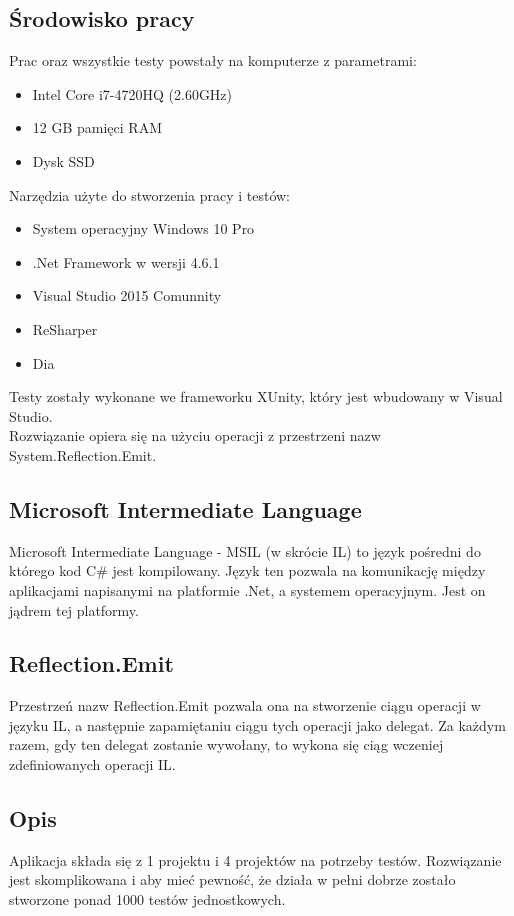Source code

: \documentclass[12pt]{article}
\begin{document}
\subsection{Środowisko pracy}
Prac oraz wszystkie testy powstały na komputerze z parametrami:
\begin{itemize}
	\item Intel Core i7-4720HQ (2.60GHz)
	\item 12 GB pamięci RAM
	\item Dysk SSD
\end{itemize}
Narzędzia użyte do stworzenia pracy i testów:
\begin{itemize}
	\item {\color{red} System operacyjny Windows 10 Pro}
	\item .Net Framework w wersji 4.6.1
	\item Visual Studio 2015 Comunnity
	\item ReSharper
	\item Dia
\end{itemize}
Testy zostały wykonane we frameworku XUnity, który jest wbudowany w Visual Studio.\\
Rozwiązanie opiera się na użyciu operacji z przestrzeni nazw System.Reflection.Emit.

{\color{red}
\subsection{Microsoft Intermediate Language}
Microsoft Intermediate Language - MSIL (w skrócie IL) to język pośredni do którego kod C\# jest kompilowany. Język ten pozwala na komunikację między aplikacjami napisanymi na platformie .Net, a systemem operacyjnym. Jest on jądrem tej platformy.
}


{\color{red}
\subsection{Reflection.Emit}
Przestrzeń nazw Reflection.Emit pozwala ona na stworzenie ciągu operacji w języku IL, a następnie zapamiętaniu ciągu tych operacji jako delegat. Za każdym razem, gdy ten delegat zostanie wywołany, to wykona się ciąg wczeniej zdefiniowanych operacji IL.
}

\subsection{Opis}
Aplikacja składa się z 1 projektu i 4 projektów na potrzeby testów. Rozwiązanie jest skomplikowana i aby mieć pewność, że działa w pełni dobrze zostało stworzone {\color{red} ponad 1000} testów jednostkowych.\\
\end{document}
+ + + + +
- _Exercise brief_
Copy, from the material above, each line in which the string "Reflection" occurs.

- _Problem solution_
Rozwiązanie opiera się na użyciu operacji z przestrzeni nazw System.Reflection.Emit.
\subsection{Reflection.Emit}
Przestrzeń nazw Reflection.Emit pozwala ona na stworzenie ciągu operacji w języku IL, a następnie zapamiętaniu ciągu tych operacji jako delegat. Za każdym razem, gdy ten delegat zostanie wywołany, to wykona się ciąg wczeniej zdefiniowanych operacji IL.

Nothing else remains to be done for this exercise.